For some utilities, the switch to digital smart meters has ended decades of rampant electricity theft. But for at least one utility in Puerto Rico, smart meter hacking may have cost the utility hundreds of millions of dollars, according to the Federal Bureau of Investigation, as reported on the blog Krebs on Security.

The security blog obtained a May 2010 cyber intelligence bulletin that said the incident is the first known report of criminals hacking into smart meters and that this is just the beginning of this type of activity. However, for most utilities, digital two-way meters will greatly reduce theft and reduce the pool of people that have the technological know-how to hack the meter.

However, as Greentech Media noted around the time the FBI was looking into this issue, hacking is always going to happen. Smart meters will help to cut down on traditional theft, but they also open the doors for more tech-savvy criminals. 

In 2009, a utility in Puerto Rico asked the FBI to investigate power theft that was happening as smart meters were being deployed. The FBI found that it was likely former employees of the meter manufacturer and the utility that were altering the meter for anywhere from $300 to $1,000 for residential meters and $3,000 for commercial meters, according to the FBI alert reported on Krebs on Security. The total cost could be as high as $400 million for the utility.

The thieves were using either infrared lights to hack the meter so that it communicated with a computer that then changed its software setting or a magnet, which caused the meters to stop measuring usage.

If that sounds downright old-fashioned, it is. News reports throughout the decades are filled with examples of people tampering with analog meters, using methods ranging from adding sand to slow them down to attaching magnets to also slow the measurement of consumption.

“From what we’ve seen, tampering with meters has been a longstanding problem for utilities. What is unique in this case is that the attackers used the optical ports to tamper with the meter's internal software," said Jacob Kitchel, senior manager of security and compliance for Industrial Defender, a grid security company. "Moving forward, it will be harder to detect malicious modification of meter software when vendor-approved methods and mechanisms, such as optical ports, are being used.”

In the case of using magnets on smart meters in Puerto Rico, the average bill would go down by 50 percent to 75 percent, according to the FBI. That’s a big deal in Puerto Rico, where electricity was about 21 cents per kilowatt-hour in 2009, about double the average cost in the mainland U.S.

For many utility customers in the U.S., it’s simply not cost-effective to hack your meter. Even if you can buy parts off the internet to hack your meter, the payback might not be worth it.

In other regions of the world, however, theft is rampant. It has been rumored that the reason that Italian utility Enel S.p.A. installed some 30 million smart meters was not primarily to advance smart grid, but to rein in power theft. Enel saves about 500 million euros a year through automated features created by the meters, so the official motive is strong. Still, the existence of the rumor says something. Chronic power outages in Indian cities are often blamed on power theft. One of BC Hydro’s main economic reasons for putting in smart meters is to recover lost revenues from electricity theft associated with grow operations.
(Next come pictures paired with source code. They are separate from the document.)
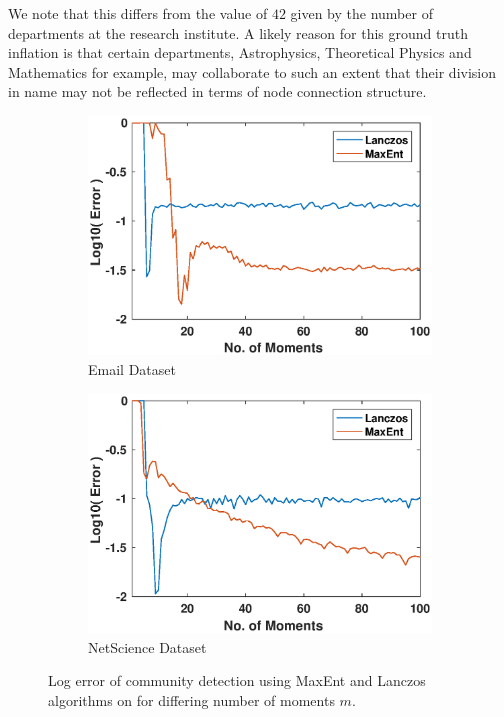 \documentclass[letterpaper]{article} %
\begin{document}
We note that this differs from the value of $42$ given by the number of departments at the research institute. A likely reason for this ground truth inflation is that certain departments, Astrophysics, Theoretical Physics and Mathematics for example, may collaborate to such an extent that their division in name may not be reflected in terms of node connection structure.


\begin{figure}[t]
	\centering
	\begin{subfigure}
		\centering
		\includegraphics[trim=0.1cm 0cm 0.5cm 0.1cm, clip, width=1.0\linewidth]{Figures/Error_for_EmailL.eps}
		\caption{Email Dataset}
		\label{fig:emailerror}	
	\end{subfigure}%
	
	\begin{subfigure}
		\centering
		\includegraphics[trim=0.1cm 0cm 0.5cm 0.1cm, clip,  width=1.0\linewidth]{Figures/Error_for_NetscienceL.eps}
		\caption{NetScience Dataset}
		\label{fig:netscienceerror}
	\end{subfigure}
	\caption{Log error of community detection using MaxEnt and Lanczos algorithms on for differing number of moments $m$.}
	\label{fig:netscience}
\end{figure}
\end{document}
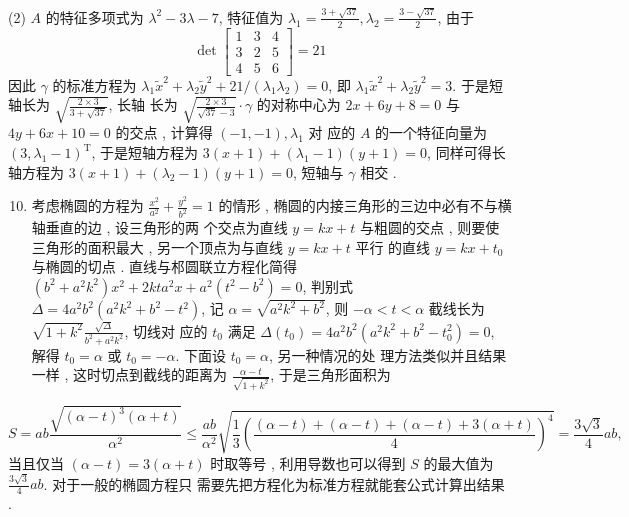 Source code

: \documentclass[10pt]{article}
\begin{document}
(2) $A$  的特征多项式为  $\lambda^{2}-3 \lambda-7$,  特征值为  $\lambda_{1}=\frac{3+\sqrt{37}}{2}, \lambda_{2}=\frac{3-\sqrt{37}}{2}$,  由于 
$$
\operatorname{det}\left[\begin{array}{ccc}
1 & 3 & 4 \\
3 & 2 & 5 \\
4 & 5 & 6
\end{array}\right]=21
$$
 因此  $\gamma$  的标准方程为  $\lambda_{1} \tilde{x}^{2}+\lambda_{2} \tilde{y}^{2}+21 /\left(\lambda_{1} \lambda_{2}\right)=0$,  即  $\lambda_{1} \tilde{x}^{2}+\lambda_{2} \tilde{y}^{2}=3$.  于是短轴长为  $\sqrt{\frac{2 \times 3}{3+\sqrt{37}}}$,  长轴   长为  $\sqrt{\frac{2 \times 3}{\sqrt{37}-3}} \cdot \gamma$  的对称中心为  $2 x+6 y+8=0$  与  $4 y+6 x+10=0$  的交点 ,  计算得  $(-1,-1), \lambda_{1}$  对   应的  $A$  的一个特征向量为  $\left(3, \lambda_{1}-1\right)^{\mathrm{T}}$,  于是短轴方程为  $3(x+1)+\left(\lambda_{1}-1\right)(y+1)=0$,  同样可得长   轴方程为  $3(x+1)+\left(\lambda_{2}-1\right)(y+1)=0$,  短轴与  $\gamma$  相交 .

\begin{enumerate}
  \setcounter{enumi}{9}
  \item  考虑椭圆的方程为  $\frac{x^{2}}{a^{2}}+\frac{y^{2}}{b^{2}}=1$  的情形 ,  椭圆的内接三角形的三边中必有不与横轴垂直的边 ,  设三角形的两   个交点为直线  $y=k x+t$  与粗圆的交点 ,  则要使三角形的面积最大 ,  另一个顶点为与直线  $y=k x+t$  平行   的直线  $y=k x+t_{0}$  与椭圆的切点 .  直线与䢶圆联立方程化简得  $\left(b^{2}+a^{2} k^{2}\right) x^{2}+2 k t a^{2} x+a^{2}\left(t^{2}-b^{2}\right)=0$,  判别式  $\Delta=4 a^{2} b^{2}\left(a^{2} k^{2}+b^{2}-t^{2}\right)$,  记  $\alpha=\sqrt{a^{2} k^{2}+b^{2}}$,  则  $-\alpha<t<\alpha$  截线长为  $\sqrt{1+k^{2}} \frac{\sqrt{\Delta}}{b^{2}+a^{2} k^{2}}$,  切线对   应的  $t_{0}$  满足  $\Delta\left(t_{0}\right)=4 a^{2} b^{2}\left(a^{2} k^{2}+b^{2}-t_{0}^{2}\right)=0$,  解得  $t_{0}=\alpha$  或  $t_{0}=-\alpha$.  下面设  $t_{0}=\alpha$,  另一种情况的处   理方法类似并且结果一样 ,  这时切点到截线的距离为  $\frac{\alpha-t}{\sqrt{1+k^{2}}}$,  于是三角形面积为 
\end{enumerate}
$$
S=a b \frac{\sqrt{(\alpha-t)^{3}(\alpha+t)}}{\alpha^{2}} \leqslant \frac{a b}{\alpha^{2}} \sqrt{\frac{1}{3}\left(\frac{(\alpha-t)+(\alpha-t)+(\alpha-t)+3(\alpha+t)}{4}\right)^{4}}=\frac{3 \sqrt{3}}{4} a b,
$$
 当且仅当  $(\alpha-t)=3(\alpha+t)$  时取等号 ,  利用导数也可以得到  $S$  的最大值为  $\frac{3 \sqrt{3}}{4} a b$.  对于一般的椭圆方程只   需要先把方程化为标准方程就能套公式计算出结果 .
\end{document}
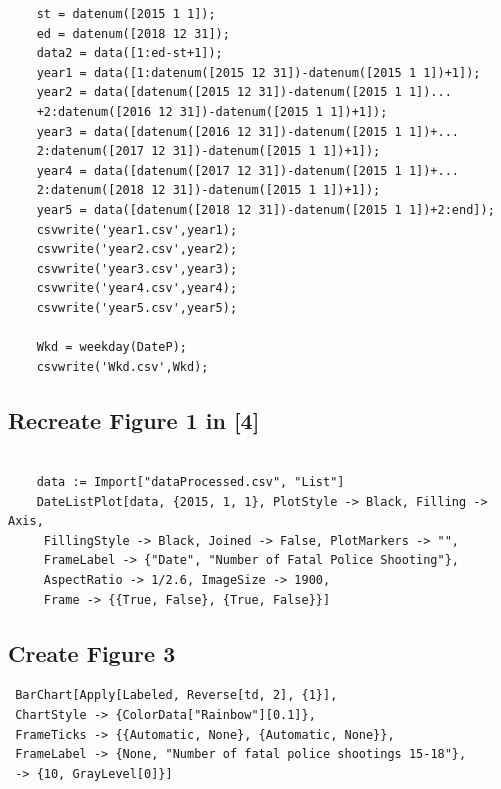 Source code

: \documentclass[a4paper]{article}
\begin{document}
{{\begin{verbatim}
    st = datenum([2015 1 1]);
    ed = datenum([2018 12 31]);
    data2 = data([1:ed-st+1]);
    year1 = data([1:datenum([2015 12 31])-datenum([2015 1 1])+1]);
    year2 = data([datenum([2015 12 31])-datenum([2015 1 1])...
    +2:datenum([2016 12 31])-datenum([2015 1 1])+1]);
    year3 = data([datenum([2016 12 31])-datenum([2015 1 1])+...
    2:datenum([2017 12 31])-datenum([2015 1 1])+1]);
    year4 = data([datenum([2017 12 31])-datenum([2015 1 1])+...
    2:datenum([2018 12 31])-datenum([2015 1 1])+1]);
    year5 = data([datenum([2018 12 31])-datenum([2015 1 1])+2:end]);
    csvwrite('year1.csv',year1);
    csvwrite('year2.csv',year2);
    csvwrite('year3.csv',year3);
    csvwrite('year4.csv',year4);
    csvwrite('year5.csv',year5);
    
    Wkd = weekday(DateP);
    csvwrite('Wkd.csv',Wkd);

\end{verbatim}
\subsection{Recreate Figure 1 in [4]}
\begin{verbatim}
 
    data := Import["dataProcessed.csv", "List"]
    DateListPlot[data, {2015, 1, 1}, PlotStyle -> Black, Filling -> Axis, 
     FillingStyle -> Black, Joined -> False, PlotMarkers -> "", 
     FrameLabel -> {"Date", "Number of Fatal Police Shooting"}, 
     AspectRatio -> 1/2.6, ImageSize -> 1900, 
     Frame -> {{True, False}, {True, False}}]
    \end{verbatim}
    \subsection{Create Figure 3}
\begin{verbatim}
 BarChart[Apply[Labeled, Reverse[td, 2], {1}], 
 ChartStyle -> {ColorData["Rainbow"][0.1]},  
 FrameTicks -> {{Automatic, None}, {Automatic, None}}, 
 FrameLabel -> {None, "Number of fatal police shootings 15-18"},
 -> {10, GrayLevel[0]}]

\end{verbatim}
}}
\end{document}
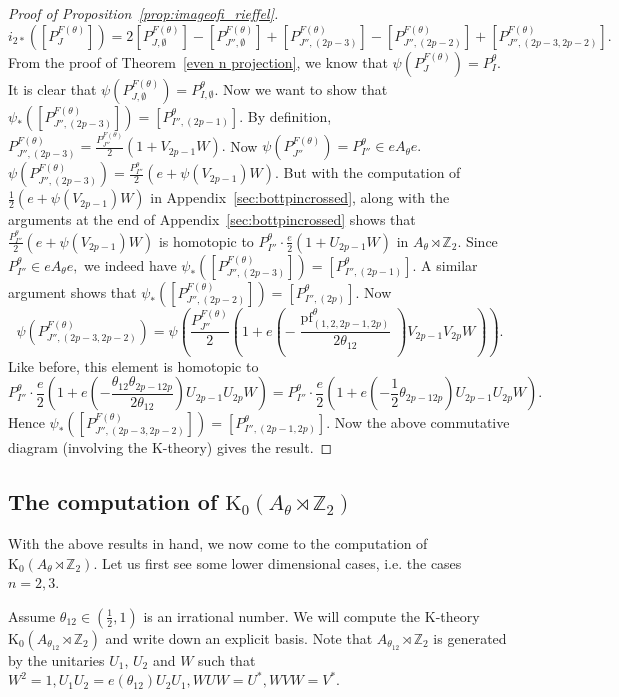 \documentclass[9pt, BCOR=2mm]{amsart}
\numberwithin{equation}{section}
\numberwithin{equation}{section}
\newcommand{\Z}{{\mathbb{Z}}}
\newcommand{\pf}{{\operatorname{pf}}}
\newcommand{\K}{\mathrm{K}} %
\begin{document}
\begin{proof}[Proof of Proposition~\ref{prop:imageofi_rieffel}]
                 
                 $$i_{2*}([P_{J}^{F(\theta)}])=	2[P_{J,\emptyset} ^{F(\theta)}]-[P_{J'',\emptyset} ^{F(\theta)}]+[P_{J'',({2p-3})} ^{F(\theta)}]-[P_{J'', ({2p-2})} ^{F(\theta)}]+[P_{J'', ({2p-3},{2p-2})} ^{F(\theta)}].$$
                From the proof of Theorem~\ref{even n projection}, we know that 
$\psi(P_{J}^{F(\theta)})=P_{I}^{\theta}.$ It is clear that $\psi(P_{J,\emptyset}^{F(\theta)})=P_{I,\emptyset}^{\theta}.$ Now we want to show that $\psi_*([P_{J'',(2p-3)}^{F(\theta)}])=[P_{I'',(2p-1)}^{\theta}].$ By definition, $P_{J'',(2p-3)}^{F(\theta)}=\frac{P_{J''}^{F(\theta)}}{2}(1+V_{2p-1}W).$ Now $\psi(P_{J''}^{F(\theta)})=P_{I''}^{\theta}\in eA_\theta e.$ $\psi(P_{J'',(2p-3)}^{F(\theta)})= \frac{P_{I''}^{\theta}}{2}(e+\psi(V_{2p-1})W).$ But with the computation of $\frac{1}{2}(e+\psi(V_{2p-1})W)$ in Appendix~\ref{sec:bottpincrossed}, along with the arguments at the end of Appendix~\ref{sec:bottpincrossed} shows that $\frac{P_{I''}^{\theta}}{2}(e+\psi(V_{2p-1})W)$ is homotopic to $P_{I''}^{\theta}\cdot\frac{e}{2}(1+U_{2p-1}W)$ in $A_\theta\rtimes \Z_2.$ Since  $P_{I''}^{\theta}\in eA_\theta e,$ we indeed have $\psi_*([P_{J'',(2p-3)}^{F(\theta)}])=[P_{I'',(2p-1)}^{\theta}].$ A similar argument shows that 
$\psi_*([P_{J'',(2p-2)}^{F(\theta)}])=[P_{I'',(2p)}^{\theta}].$ Now 
$$\psi(P_{J'',(2p-3,2p-2)}^{F(\theta)})=\psi\left(\frac{P_{J''}^{F(\theta)}}{2}(1+e(-\frac{{\pf}^{\theta}_{(1,2,2p-1,2p)}}{2\theta_{12}})V_{2p-1}V_{2p}W)\right).$$
Like before, this element is homotopic to 
$$P_{I''}^{\theta}\cdot\frac{e}{2}\left(1+e(-\frac{\theta_{12}\theta_{2p-1 2p}}{2\theta_{12}})U_{2p-1}U_{2p}W\right)=P_{I''}^{\theta}\cdot\frac{e}{2}\left(1+e(-\frac{1}{2}\theta_{2p-1 2p})U_{2p-1}U_{2p}W\right).$$ 
Hence $\psi_*([P_{J'',(2p-3,2p-2)}^{F(\theta)}])=[P_{I'',(2p-1,2p)}^{\theta}].$ Now the above commutative diagram (involving the K-theory) gives the result.
\end{proof}

\subsection*{The computation of $\K_0(A_\theta \rtimes \Z_2)$}
 With the above results in hand, we now come to the computation of $\K_0(A_\theta \rtimes \Z_2).$ Let us first see some lower dimensional cases, i.e. the cases $n=2,3$.
	
	
Assume $\theta_{12} \in (\frac{1}{2},1)$ is an irrational number. 	We will compute the K-theory $\K_0(A_{\theta_{12}}\rtimes \Z_2)$ and write down an explicit basis.  Note that $A_{\theta_{12}}\rtimes\Z_2$ is generated by the unitaries $U_1$, $U_2$ and $W$ such that $W^2 = 1, U_1U_2 = e(\theta_{12})U_2U_1, WUW = U^*, WVW = V^*.$ 
\end{document}
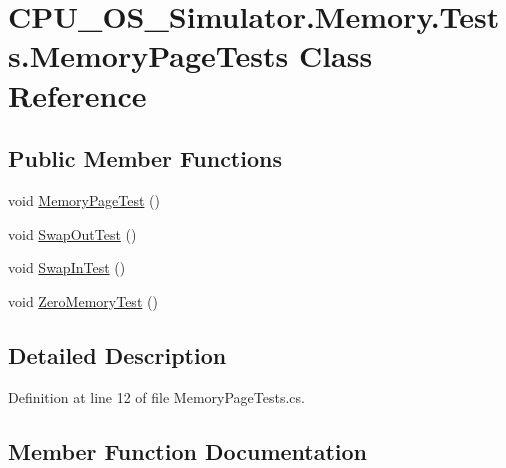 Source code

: \hypertarget{class_c_p_u___o_s___simulator_1_1_memory_1_1_tests_1_1_memory_page_tests}{}\section{C\+P\+U\+\_\+\+O\+S\+\_\+\+Simulator.\+Memory.\+Tests.\+Memory\+Page\+Tests Class Reference}
\label{class_c_p_u___o_s___simulator_1_1_memory_1_1_tests_1_1_memory_page_tests}
\subsection*{Public Member Functions}
\begin{DoxyCompactItemize}
\item 
void \hyperlink{class_c_p_u___o_s___simulator_1_1_memory_1_1_tests_1_1_memory_page_tests_a5dd24d4a39172f2a347e7106c806fa89}{Memory\+Page\+Test} ()
\item 
void \hyperlink{class_c_p_u___o_s___simulator_1_1_memory_1_1_tests_1_1_memory_page_tests_ad05389a6c85964130902bd4f64e5d097}{Swap\+Out\+Test} ()
\item 
void \hyperlink{class_c_p_u___o_s___simulator_1_1_memory_1_1_tests_1_1_memory_page_tests_a67f2a05fc4c4c02991dd9d14348230cf}{Swap\+In\+Test} ()
\item 
void \hyperlink{class_c_p_u___o_s___simulator_1_1_memory_1_1_tests_1_1_memory_page_tests_aa7b9c0c2148fe416facbb7588d729566}{Zero\+Memory\+Test} ()
\end{DoxyCompactItemize}


\subsection{Detailed Description}


Definition at line 12 of file Memory\+Page\+Tests.\+cs.



\subsection{Member Function Documentation}
\hypertarget{class_c_p_u___o_s___simulator_1_1_memory_1_1_tests_1_1_memory_page_tests_a5dd24d4a39172f2a347e7106c806fa89}{}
But utilities will have to keep one step ahead, something that has not been a priority when traditional meters just sat out in the field for decades. But many utilities are getting savvier about security across the digital grid. 

At the recent Networked Grid conference in Durham, NC, Lee Krevat of San Diego Gas & Electric said that most of the utility's vendor contracts did not have robust enough security to meet its needs. As a result, utility staff made sure that it worked forward-looking security provisions into each and every contract to ensure that SDG&E's vendors embedded the necessary security. For utilities, being proactive about security requirements in contracts is an important first step in security.

“It’s taken a while for some vendors to realize they need to multiply their security capability by at least a factor of 10,” Erich Gunther, chairman and CTO of EnerNex, said at The Networked Grid, although he was not discussing the Puerto Rico incident.

But as federal agencies keep an eye on grid security, and not just meter hacking, utilities and the companies that serve them are getting savvier about protecting their systems.

“I think the security community and the utility industry are aware of some of the major threats and risks,” said Gunther. “The difficulty is coming up with a good way of valuing the threat.”

For at least one Puerto Rico utility, the cost of not doing enough is already pretty clear.